*** Block opens ***

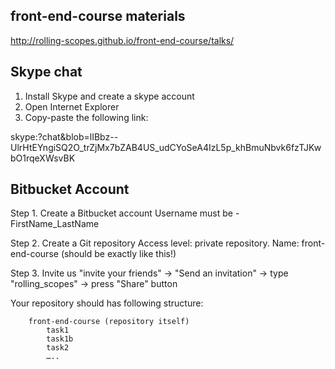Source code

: ## front-end-course materials

http://rolling-scopes.github.io/front-end-course/talks/

## Skype chat

1. Install Skype and create a skype account
2. Open Internet Explorer
3. Copy-paste the following link:

skype:?chat&blob=lIBbz--UlrHtEYngiSQ2O_trZjMx7bZAB4US_udCYoSeA4IzL5p_khBmuNbvk6fzTJKwbO1rqeXWsvBK


## Bitbucket Account
Step 1. Create a Bitbucket account
	Username must be - FirstName_LastName

Step 2. Create a Git repository 
	Access level: private repository.
	Name: front-end-course (should be exactly like this!)

Step 3. Invite us
"invite your friends" -> 
"Send an invitation" ->
 type "rolling_scopes" -> 
press "Share" button

Your repository should has following structure:
```
	front-end-course (repository itself)
		task1
		task1b
		task2
		…..
```

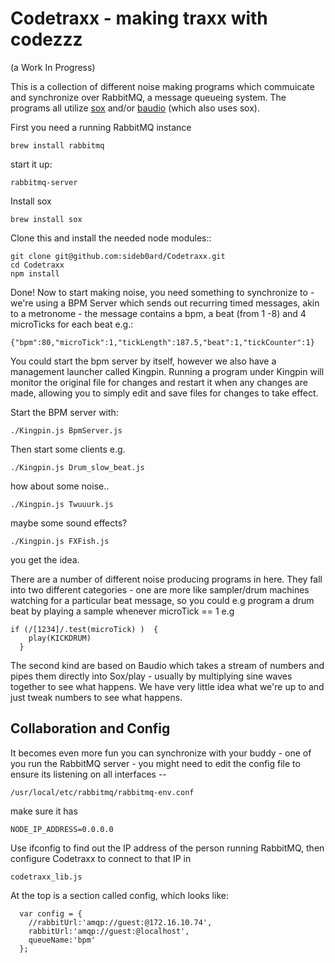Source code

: Codetraxx - making traxx with codezzz
=====================================
(a Work In Progress)

This is a collection of different noise making programs which 
commuicate and synchronize over RabbitMQ, a message queueing 
system. The programs all utilize [sox](http://sox.sourceforge.net/) 
and/or [baudio](https://github.com/substack/baudio) (which also uses sox).

First you need a running RabbitMQ instance
```
brew install rabbitmq
```
start it up:
```
rabbitmq-server
```
Install sox
```
brew install sox
```
Clone this and install the needed node modules::
```
git clone git@github.com:sideb0ard/Codetraxx.git
cd Codetraxx
npm install
```
Done! Now to start making noise, you need something to 
synchronize to - we're using a BPM Server which sends out 
recurring timed messages, akin to a metronome - the message 
contains a bpm, a beat (from 1 -8) and 4 microTicks for each beat e.g.:
```
{"bpm":80,"microTick":1,"tickLength":187.5,"beat":1,"tickCounter":1}
```

You could start the bpm server by itself, however we also have
a management launcher called Kingpin. Running a program under Kingpin
will monitor the original file for changes and restart it when 
any changes are made, allowing you to simply edit and save files for 
changes to take effect.

Start the BPM server with:
```
./Kingpin.js BpmServer.js
```
Then start some clients e.g.
```
./Kingpin.js Drum_slow_beat.js
```
how about some noise..
```
./Kingpin.js Twuuurk.js
```
maybe some sound effects?
```
./Kingpin.js FXFish.js
```
you get the idea.

There are a number of different noise producing programs in here.
They fall into two different categories - one are more like sampler/drum 
machines watching for a particular beat message, so you could e.g 
program a drum beat by playing a sample whenever microTick == 1  e.g
```
if (/[1234]/.test(microTick) )  {
    play(KICKDRUM)
  }
```
The second kind are based on Baudio which takes a stream of numbers and
pipes them directly into Sox/play - usually by multiplying sine waves 
together to see what happens. We have very little idea what we're up to and 
just tweak numbers to see what happens.

Collaboration and Config
------------------------

It becomes even more fun you can synchronize with your buddy - 
one of you run the RabbitMQ server - you might need to edit the config file
to ensure its listening on all interfaces --
```
/usr/local/etc/rabbitmq/rabbitmq-env.conf
```
make sure it has 
```
NODE_IP_ADDRESS=0.0.0.0
```
Use ifconfig to find out the IP address of the person running RabbitMQ,
then configure Codetraxx to connect to that IP in 
```
codetraxx_lib.js
```
At the top is a section called config, which looks like:
```
  var config = {
    //rabbitUrl:'amqp://guest:@172.16.10.74',
    rabbitUrl:'amqp://guest:@localhost',
    queueName:'bpm'
  };
```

*** Block closes ***

** YOUR ASSIGNMENT **
Every record above must reappear exactly in the answer, minus its pictures.

** EXERCISE RESULT **
Source code

: ## front-end-course materials

http://rolling-scopes.github.io/front-end-course/talks/

## Skype chat

1. Install Skype and create a skype account
2. Open Internet Explorer
3. Copy-paste the following link:

skype:?chat&blob=lIBbz--UlrHtEYngiSQ2O_trZjMx7bZAB4US_udCYoSeA4IzL5p_khBmuNbvk6fzTJKwbO1rqeXWsvBK


## Bitbucket Account
Step 1. Create a Bitbucket account
	Username must be - FirstName_LastName

Step 2. Create a Git repository 
	Access level: private repository.
	Name: front-end-course (should be exactly like this!)

Step 3. Invite us
"invite your friends" -> 
"Send an invitation" ->
 type "rolling_scopes" -> 
press "Share" button

Your repository should has following structure:
```
	front-end-course (repository itself)
		task1
		task1b
		task2
		…..
```

Source code

: Codetraxx - making traxx with codezzz
=====================================
(a Work In Progress)

This is a collection of different noise making programs which 
commuicate and synchronize over RabbitMQ, a message queueing 
system. The programs all utilize [sox](http://sox.sourceforge.net/) 
and/or [baudio](https://github.com/substack/baudio) (which also uses sox).

First you need a running RabbitMQ instance
```
brew install rabbitmq
```
start it up:
```
rabbitmq-server
```
Install sox
```
brew install sox
```
Clone this and install the needed node modules::
```
git clone git@github.com:sideb0ard/Codetraxx.git
cd Codetraxx
npm install
```
Done! Now to start making noise, you need something to 
synchronize to - we're using a BPM Server which sends out 
recurring timed messages, akin to a metronome - the message 
contains a bpm, a beat (from 1 -8) and 4 microTicks for each beat e.g.:
```
{"bpm":80,"microTick":1,"tickLength":187.5,"beat":1,"tickCounter":1}
```

You could start the bpm server by itself, however we also have
a management launcher called Kingpin. Running a program under Kingpin
will monitor the original file for changes and restart it when 
any changes are made, allowing you to simply edit and save files for 
changes to take effect.

Start the BPM server with:
```
./Kingpin.js BpmServer.js
```
Then start some clients e.g.
```
./Kingpin.js Drum_slow_beat.js
```
how about some noise..
```
./Kingpin.js Twuuurk.js
```
maybe some sound effects?
```
./Kingpin.js FXFish.js
```
you get the idea.

There are a number of different noise producing programs in here.
They fall into two different categories - one are more like sampler/drum 
machines watching for a particular beat message, so you could e.g 
program a drum beat by playing a sample whenever microTick == 1  e.g
```
if (/[1234]/.test(microTick) )  {
    play(KICKDRUM)
  }
```
The second kind are based on Baudio which takes a stream of numbers and
pipes them directly into Sox/play - usually by multiplying sine waves 
together to see what happens. We have very little idea what we're up to and 
just tweak numbers to see what happens.

Collaboration and Config
------------------------

It becomes even more fun you can synchronize with your buddy - 
one of you run the RabbitMQ server - you might need to edit the config file
to ensure its listening on all interfaces --
```
/usr/local/etc/rabbitmq/rabbitmq-env.conf
```
make sure it has 
```
NODE_IP_ADDRESS=0.0.0.0
```
Use ifconfig to find out the IP address of the person running RabbitMQ,
then configure Codetraxx to connect to that IP in 
```
codetraxx_lib.js
```
At the top is a section called config, which looks like:
```
  var config = {
    //rabbitUrl:'amqp://guest:@172.16.10.74',
    rabbitUrl:'amqp://guest:@localhost',
    queueName:'bpm'
  };
```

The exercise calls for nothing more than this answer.